═════ Data for this task
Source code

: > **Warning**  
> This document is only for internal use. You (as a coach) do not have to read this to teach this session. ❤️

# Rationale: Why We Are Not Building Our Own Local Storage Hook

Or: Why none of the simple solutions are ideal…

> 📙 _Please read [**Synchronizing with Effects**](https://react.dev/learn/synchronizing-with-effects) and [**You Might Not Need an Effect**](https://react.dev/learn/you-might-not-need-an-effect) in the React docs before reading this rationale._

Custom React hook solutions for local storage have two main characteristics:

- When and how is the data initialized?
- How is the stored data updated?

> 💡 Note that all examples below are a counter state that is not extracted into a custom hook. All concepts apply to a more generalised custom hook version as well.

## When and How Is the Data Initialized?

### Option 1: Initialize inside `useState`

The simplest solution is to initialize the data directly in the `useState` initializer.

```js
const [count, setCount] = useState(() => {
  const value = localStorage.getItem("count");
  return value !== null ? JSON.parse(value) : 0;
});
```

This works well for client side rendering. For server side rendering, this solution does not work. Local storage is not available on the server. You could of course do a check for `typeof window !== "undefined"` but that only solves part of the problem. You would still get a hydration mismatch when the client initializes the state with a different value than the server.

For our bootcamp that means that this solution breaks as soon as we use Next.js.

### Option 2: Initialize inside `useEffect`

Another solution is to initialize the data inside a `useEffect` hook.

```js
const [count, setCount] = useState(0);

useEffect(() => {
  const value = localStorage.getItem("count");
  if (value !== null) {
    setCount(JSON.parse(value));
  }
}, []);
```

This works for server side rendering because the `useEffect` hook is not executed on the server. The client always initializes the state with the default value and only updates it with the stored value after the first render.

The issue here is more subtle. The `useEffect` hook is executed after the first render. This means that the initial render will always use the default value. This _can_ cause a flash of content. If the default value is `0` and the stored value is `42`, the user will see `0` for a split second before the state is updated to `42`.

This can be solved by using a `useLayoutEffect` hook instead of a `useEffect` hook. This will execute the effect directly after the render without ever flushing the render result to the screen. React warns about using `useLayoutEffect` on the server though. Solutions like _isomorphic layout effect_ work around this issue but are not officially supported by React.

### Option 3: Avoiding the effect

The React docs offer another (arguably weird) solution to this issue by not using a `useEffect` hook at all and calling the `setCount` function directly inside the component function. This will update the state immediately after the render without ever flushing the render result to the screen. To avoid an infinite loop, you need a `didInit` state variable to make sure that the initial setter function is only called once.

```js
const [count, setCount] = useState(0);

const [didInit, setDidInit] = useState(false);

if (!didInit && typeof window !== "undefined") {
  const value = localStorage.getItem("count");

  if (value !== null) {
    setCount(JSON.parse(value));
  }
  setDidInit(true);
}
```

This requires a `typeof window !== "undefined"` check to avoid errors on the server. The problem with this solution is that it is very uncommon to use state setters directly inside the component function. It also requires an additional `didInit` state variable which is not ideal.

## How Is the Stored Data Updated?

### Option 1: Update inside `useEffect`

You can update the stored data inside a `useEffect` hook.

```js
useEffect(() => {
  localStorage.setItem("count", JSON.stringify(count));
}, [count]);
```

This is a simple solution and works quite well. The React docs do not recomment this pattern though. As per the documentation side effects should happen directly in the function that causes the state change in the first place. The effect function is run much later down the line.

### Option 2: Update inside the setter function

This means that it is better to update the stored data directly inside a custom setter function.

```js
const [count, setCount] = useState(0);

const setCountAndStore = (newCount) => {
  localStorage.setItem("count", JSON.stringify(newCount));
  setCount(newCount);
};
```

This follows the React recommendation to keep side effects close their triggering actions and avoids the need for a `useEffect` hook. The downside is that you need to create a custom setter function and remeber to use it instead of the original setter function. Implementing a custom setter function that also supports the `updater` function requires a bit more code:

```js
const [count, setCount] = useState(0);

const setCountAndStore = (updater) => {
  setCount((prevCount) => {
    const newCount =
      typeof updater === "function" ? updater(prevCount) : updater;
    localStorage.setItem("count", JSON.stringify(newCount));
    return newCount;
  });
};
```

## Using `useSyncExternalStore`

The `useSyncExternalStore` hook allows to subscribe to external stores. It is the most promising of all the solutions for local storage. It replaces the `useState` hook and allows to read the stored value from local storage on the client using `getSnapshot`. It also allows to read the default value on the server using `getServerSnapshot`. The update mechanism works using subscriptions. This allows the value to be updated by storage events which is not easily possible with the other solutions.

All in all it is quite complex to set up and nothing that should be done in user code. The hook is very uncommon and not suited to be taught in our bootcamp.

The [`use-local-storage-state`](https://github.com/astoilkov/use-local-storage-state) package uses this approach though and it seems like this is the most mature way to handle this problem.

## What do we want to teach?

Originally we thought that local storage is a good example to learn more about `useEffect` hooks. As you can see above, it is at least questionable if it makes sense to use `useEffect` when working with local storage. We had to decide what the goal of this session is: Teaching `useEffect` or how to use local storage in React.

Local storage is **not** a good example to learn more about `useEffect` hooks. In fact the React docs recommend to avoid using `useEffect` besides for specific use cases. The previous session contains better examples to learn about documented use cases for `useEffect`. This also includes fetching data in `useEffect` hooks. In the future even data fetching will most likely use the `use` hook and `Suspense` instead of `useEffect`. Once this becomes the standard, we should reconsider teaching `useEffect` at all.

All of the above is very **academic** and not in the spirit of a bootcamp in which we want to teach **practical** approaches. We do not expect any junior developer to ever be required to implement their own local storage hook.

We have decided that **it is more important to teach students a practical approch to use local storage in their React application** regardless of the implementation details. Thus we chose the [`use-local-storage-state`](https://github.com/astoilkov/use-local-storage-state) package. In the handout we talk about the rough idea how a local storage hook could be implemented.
══════════
#### Work instructions:
In the listing above, please copy exactly the lines from the first through the one that contains "This works for", and no others.

#### Solution for this exercise:
Source code

: > **Warning**  
> This document is only for internal use. You (as a coach) do not have to read this to teach this session. ❤️

# Rationale: Why We Are Not Building Our Own Local Storage Hook

Or: Why none of the simple solutions are ideal…

> 📙 _Please read [**Synchronizing with Effects**](https://react.dev/learn/synchronizing-with-effects) and [**You Might Not Need an Effect**](https://react.dev/learn/you-might-not-need-an-effect) in the React docs before reading this rationale._

Custom React hook solutions for local storage have two main characteristics:

- When and how is the data initialized?
- How is the stored data updated?

> 💡 Note that all examples below are a counter state that is not extracted into a custom hook. All concepts apply to a more generalised custom hook version as well.

## When and How Is the Data Initialized?

### Option 1: Initialize inside `useState`

The simplest solution is to initialize the data directly in the `useState` initializer.

```js
const [count, setCount] = useState(() => {
  const value = localStorage.getItem("count");
  return value !== null ? JSON.parse(value) : 0;
});
```

This works well for client side rendering. For server side rendering, this solution does not work. Local storage is not available on the server. You could of course do a check for `typeof window !== "undefined"` but that only solves part of the problem. You would still get a hydration mismatch when the client initializes the state with a different value than the server.

For our bootcamp that means that this solution breaks as soon as we use Next.js.

### Option 2: Initialize inside `useEffect`

Another solution is to initialize the data inside a `useEffect` hook.

```js
const [count, setCount] = useState(0);

useEffect(() => {
  const value = localStorage.getItem("count");
  if (value !== null) {
    setCount(JSON.parse(value));
  }
}, []);
```

This works for server side rendering because the `useEffect` hook is not executed on the server. The client always initializes the state with the default value and only updates it with the stored value after the first render.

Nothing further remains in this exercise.